__Task instructions__: Report every line in the listing that contains the string "Rule".
╭──
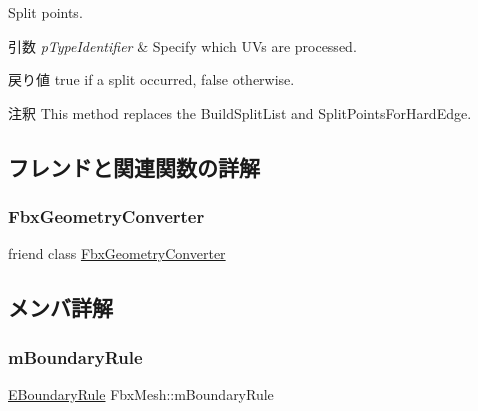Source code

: Split points. 
\begin{DoxyParams}{引数}
{\em p\+Type\+Identifier} & Specify which U\+Vs are processed. \\
\hline
\end{DoxyParams}
\begin{DoxyReturn}{戻り値}
{\ttfamily true} if a split occurred, false otherwise. 
\end{DoxyReturn}
\begin{DoxyRemark}{注釈}
This method replaces the Build\+Split\+List and Split\+Points\+For\+Hard\+Edge. 
\end{DoxyRemark}


\subsection{フレンドと関連関数の詳解}
\mbox{\label{class_fbx_mesh_a2c65afd59c2bab21d92824fbe4422545}} 
\subsubsection{\texorpdfstring{Fbx\+Geometry\+Converter}{FbxGeometryConverter}}
{\footnotesize\ttfamily friend class \hyperlink{class_fbx_geometry_converter}{Fbx\+Geometry\+Converter}\hspace{0.3cm}{\ttfamily [friend]}}



\subsection{メンバ詳解}
\mbox{\label{class_fbx_mesh_a18ab74b81af5df2f4e1b4a02c84f56b8}} 
\subsubsection{\texorpdfstring{m\+Boundary\+Rule}{mBoundaryRule}}
{\footnotesize\ttfamily \hyperlink{class_fbx_mesh_ab9e7d41ffcd49467a374c72e0d6f3561}{E\+Boundary\+Rule} Fbx\+Mesh\+::m\+Boundary\+Rule\hspace{0.3cm}{\ttfamily [protected]}}

\mbox{\label{class_fbx_mesh_ae9005285762c3272f560c2f63a398cd4}}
╰──
__Response__:
\subsubsection{\texorpdfstring{m\+Boundary\+Rule}{mBoundaryRule}}
{\footnotesize\ttfamily \hyperlink{class_fbx_mesh_ab9e7d41ffcd49467a374c72e0d6f3561}{E\+Boundary\+Rule} Fbx\+Mesh\+::m\+Boundary\+Rule\hspace{0.3cm}{\ttfamily [protected]}}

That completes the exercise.